The important choice we have to make is how to arrange ourselves on the land. One reason that people continue to settle in Benzie and the region’s seven other counties is that it’s a great place to live. A second reason, I think, is that ever more people are involved in making sure it stays that way.

On the Move
Wherever you look up and down the Lake Michigan coast, people are showing up in government forums, business meetings, and in our regional media to advance sound ideas about where the region is going.

Acme Township citizens and elected leaders have been working hard for years to build a real town center on farmland, instead of another unsightly, traffic-choked mall. Elmwood Township citizens are making a strong and useful case for conserving open space and being smarter about where new construction is located.

This Is Our Town, a Charlevoix citizen group, convinced Wal-Mart not to wreck their downtown economy with a new superstore, and then convinced two local governments to enact zoning measures that limit the size of retail outlets. Manistee residents, the Little River Band of Ottawa Indians, and government leaders replaced a proposal for a polluting, coal-burning power plant with a regional, clean, renewable energy plan that launches this June with a county-sponsored energy fair.

Downtown Traverse City—like Petoskey, Manistee, Frankfort, and other cities—is investing in new housing and businesses, rebuilding the civic vitality and economy that were torn down for parking lots in the 1950s and 1960s. Benzie County citizens are voting this year to establish a new bus transit system. Republican state Representative Howard Walker of Traverse City is proposing good legislation to conserve rather than pave over farmland.

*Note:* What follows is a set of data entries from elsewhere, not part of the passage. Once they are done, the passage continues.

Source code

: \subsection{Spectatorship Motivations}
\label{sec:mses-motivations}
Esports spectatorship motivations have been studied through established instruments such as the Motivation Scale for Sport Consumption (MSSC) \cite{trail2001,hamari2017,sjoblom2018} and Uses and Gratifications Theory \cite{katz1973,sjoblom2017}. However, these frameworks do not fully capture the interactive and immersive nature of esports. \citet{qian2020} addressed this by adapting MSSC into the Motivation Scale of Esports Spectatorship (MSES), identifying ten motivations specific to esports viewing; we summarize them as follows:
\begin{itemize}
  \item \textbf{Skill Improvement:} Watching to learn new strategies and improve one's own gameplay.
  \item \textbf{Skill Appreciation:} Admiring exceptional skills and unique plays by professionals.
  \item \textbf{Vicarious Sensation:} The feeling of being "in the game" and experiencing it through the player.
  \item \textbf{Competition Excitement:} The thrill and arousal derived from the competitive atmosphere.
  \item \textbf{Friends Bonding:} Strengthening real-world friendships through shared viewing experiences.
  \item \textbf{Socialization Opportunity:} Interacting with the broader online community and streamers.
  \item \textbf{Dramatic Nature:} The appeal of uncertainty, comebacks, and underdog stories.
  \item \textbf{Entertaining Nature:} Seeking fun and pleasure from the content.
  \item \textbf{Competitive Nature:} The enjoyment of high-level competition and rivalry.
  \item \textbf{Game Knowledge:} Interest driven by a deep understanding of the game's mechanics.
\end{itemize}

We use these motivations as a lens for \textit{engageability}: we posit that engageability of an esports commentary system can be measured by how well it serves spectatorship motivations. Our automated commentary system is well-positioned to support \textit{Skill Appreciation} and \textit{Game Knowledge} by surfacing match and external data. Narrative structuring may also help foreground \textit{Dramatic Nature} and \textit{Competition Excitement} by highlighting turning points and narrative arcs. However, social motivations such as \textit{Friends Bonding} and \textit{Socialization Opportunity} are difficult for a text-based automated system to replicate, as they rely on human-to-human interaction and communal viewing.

Blocking a Bridge, Building a Movement
The recent history of the Boardman River is another apt illustration of the trend. As far back as the 1980s, the very same stretch of the river that the eagles now cruise was viewed as a prime crossing spot for a five-lane highway and bridge. In the 1990s, the public forests upstream were targeted variously for public land sales, energy development, and increased timber cutting. At one point in the 1990s the Legislature and the governor seriously considered eliminating the 1970 state law that kept the Boardman River natural.  

Regional citizen organizations stepped to the fore to beat back each and every one of these ideas. But we didn’t just assert that environmental values were at stake: Important economic ones were, too. The design for the highway and bridge, for example, called for building a wall of dirt as tall as a forest across the entire valley. It would have displaced wildlife, ruined stream flow and wetlands, compromised human recreation, made sprawl and traffic worse, disturbed the quiet with traffic noise, and eroded the region’s competitive economic advantage.

But the really exciting part of the Boardman’s story is what’s coming. All sorts of unlikely allies—greens and business leaders, liberals and conservatives, county and township government leaders—have been working shoulder to shoulder for nearly two years on a new regional development strategy that responds to swift growth without wrecking this favorite place.  

Northwest Michigan’s embrace of a cleaner, greener, and more prosperous way of life is unmistakable. It’s taken awhile, but we’ve finally come to understand that securing our natural geography comes first.